Conversing with your friends (as well as strangers) is an integral part of the game. By talking to others, you'll learn more about what you have to do next and hear clues that will help you track down the Brickster. Hot on the Brickster's tail when all of a sudden you hit a fork in the road? If you see someone near by, walk up next to him and press the A button to chat. If he's seen the Brickster in the area, he'll tell you, but if he hasn't, that is usually a good indication that the Brickster went in another direction.
The A button is also used to throw pizzas (which can destroy the Brickster-Bots) and examine objects, such as the game's trading cards. Why are they called trading cards? Because you can trade them, that's why!
Using the infa-red data transfer port on the top of your Game Boy Color, you can trade any duplicate card you have with a friend. Each trading card has a colorful picture of a Lego character on it, making them a good, fun addition that'll have you searching far and wide, looking around every nook and cranny to one-up your friends and collect them all before they do.
Musically, Lego Island 2 has a very up-beat soundtrack that suits the game well.
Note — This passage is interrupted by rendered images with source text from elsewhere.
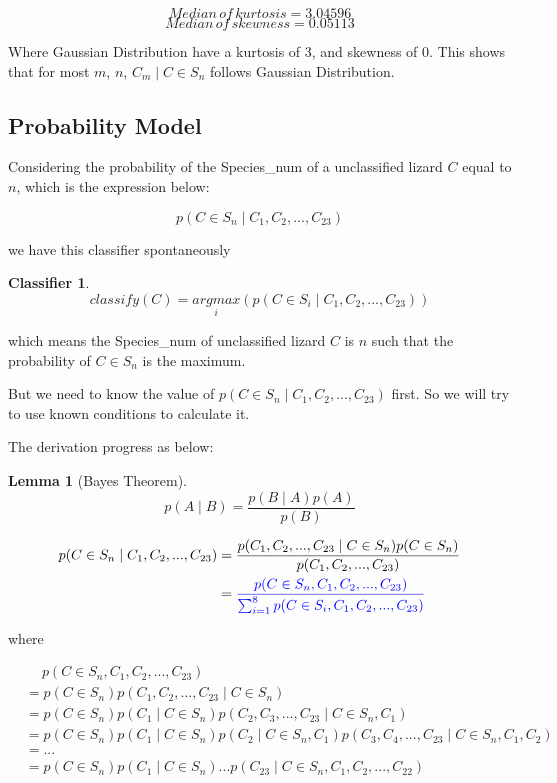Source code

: \documentclass[12pt]{article}
\newtheorem{lemma}{Lemma}
\newtheorem{classifier}{Classifier}
\begin{document}
		$$Median \, of \, kurtosis = 3.04596$$
		$$Median \, of \, skewness = 0.05113$$
		
		Where Gaussian Distribution have a kurtosis of 3, and skewness of 0.
		This shows that for most $m$, $n$, $C_m \mid C \in S_n$ follows Gaussian Distribution.
	
	\subsection{Probability Model}
		
		Considering the probability of the Species\_num of a unclassified lizard $C$ equal to $n$,
		which is the expression below:
		
		$$p(C \in S_n \mid C_1, C_2, ..., C_{23})$$
		
		\noindent we have this classifier spontaneously
		
		\begin{classifier}
			$$classify(C)=\underset{i}{argmax}(p(C \in S_i \mid C_1, C_2, ..., C_{23}))$$
		\end{classifier}
		
		\noindent which means the Species\_num of unclassified lizard $C$ is $n$ such that
		the probability of $C \in S_n$ is the maximum.
		
		But we need to know the value of $p(C \in S_n \mid C_1, C_2, ..., C_{23})$ first.
		So we will try to use known conditions to calculate it.
		
		The derivation progress as below:
		
		\begin{lemma}[Bayes Theorem]
			$$p(A \mid B) = \dfrac{p(B \mid A)p(A)}{p(B)}$$
		\end{lemma}
		
		\begin{align*}
			  p(C \in S_n \mid C_1, C_2, ..., C_{23})
			&=\dfrac{p(C_1, C_2, ..., C_{23} \mid C \in S_n)p(C \in S_n)}{p(C_1, C_2, ..., C_{23})} \\
			&=\textcolor{blue}{\dfrac{p(C \in S_n, C_1, C_2, ..., C_{23})}{\sum^8_{i=1} p(C \in S_i, C_1, C_2, ..., C_{23})}}
		\end{align*}
		
		\noindent where
		
		\begin{align*}
			&\quad \ p(C \in S_n, C_1, C_2, ..., C_{23}) \\
			&=p(C \in S_n)p(C_1, C_2, ..., C_{23} \mid C \in S_n) \\
			&=p(C \in S_n)p(C_1 \mid C \in S_n)p(C_2, C_3, ..., C_{23} \mid C \in S_n, C_1) \\
			&=p(C \in S_n)p(C_1 \mid C \in S_n)p(C_2 \mid C \in S_n, C_1)p(C_3, C_4, ..., C_{23} \mid C \in S_n, C_1, C_2) \\
			&=... \\
			&=p(C \in S_n)p(C_1 \mid C \in S_n)...p(C_{23} \mid C \in S_n, C_1, C_2, ..., C_{22})
		\end{align*}
		
\end{document}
While most Game Boy Color games, even those from Nintendo (such as Game & Watch Gallery 2) use nothing more than blips and beeps to throw some "noise" in the background. Crawfish Interactive, on the other hand, takes pride in their work and composed a soundtrack that's worth listening to.
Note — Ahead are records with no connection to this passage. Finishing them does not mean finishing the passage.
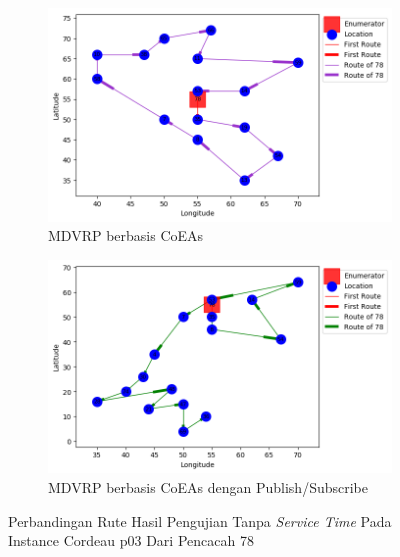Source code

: \begin{figure}[H]
	\centering
	\begin{subfigure}[t]{\textwidth}
		\centering
		\includegraphics[width=\textwidth]{Resources/Images/cordeau_p03/cordeau_p03_notw_78_coes}
		\caption{MDVRP berbasis CoEAs}
		\label{fig:cordeau_p03_notw_78_coes}
	\end{subfigure}
	\begin{subfigure}[t]{\textwidth}
		\centering
		\includegraphics[width=\textwidth]{Resources/Images/cordeau_p03/cordeau_p03_notw_78_pubsub_coes}
		\caption{MDVRP berbasis CoEAs dengan Publish/Subscribe}
		\label{fig:cordeau_p03_notw_78_pubsub_coes}
	\end{subfigure}
	\caption{Perbandingan Rute Hasil Pengujian Tanpa \textit{Service Time} Pada Instance Cordeau p03 Dari Pencacah 78}
	\label{fig:cordeau_p03_notw_78}
\end{figure}


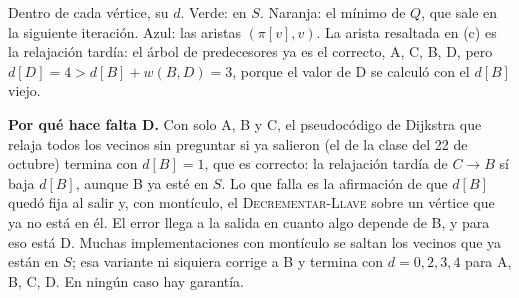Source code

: \documentclass[11pt,letterpaper]{article}
\begin{document}
\begin{ejemplo}
\begin{center}
  \end{center}
  Dentro de cada vértice, su $d$. Verde: en $S$. Naranja: el mínimo de
  $Q$, que sale en la siguiente iteración. Azul: las aristas
  $(\pi[v], v)$. La arista resaltada en (c) es la relajación tardía:
  el árbol de predecesores ya es el correcto, A, C, B, D, pero
  $d[D] = 4 > d[B] + w(B, D) = 3$, porque el valor de D se calculó con
  el $d[B]$ viejo.
\end{ejemplo}

\begin{ojo}
  \textbf{Por qué hace falta D.} Con solo A, B y C, el pseudocódigo de
  Dijkstra que relaja todos los vecinos sin preguntar si ya salieron
  (el de la clase del 22 de octubre) termina con
  $d[B] = 1$, que es correcto: la relajación tardía de $C \to B$ sí
  baja $d[B]$, aunque B ya esté en $S$. Lo que falla es la afirmación
  de que $d[B]$ quedó fija al salir y, con montículo, el
  \textsc{Decrementar-Llave} sobre un vértice que ya no está en él.
  El error llega a la salida en cuanto algo depende de B, y para eso
  está D. Muchas implementaciones con montículo se saltan los vecinos
  que ya están en $S$; esa variante ni siquiera corrige a B y termina
  con $d = 0, 2, 3, 4$ para A, B, C, D. En ningún caso hay garantía.
\end{ojo}
\end{document}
There was a point in the game where you must sneak past some guards that reminded me very much of Metal Gear Solid on Game Boy Color. It was fun watching and waiting for the guards to move, giving me just enough time to get past them if I ran. Going too soon or too late would mean having to start all over again.
Lego Island 2: The Brickster's Revenge combines the fun of Lego and the addiction of card collecting with an adventurous story that's great for kids. It's rated E for Everyone and is available now.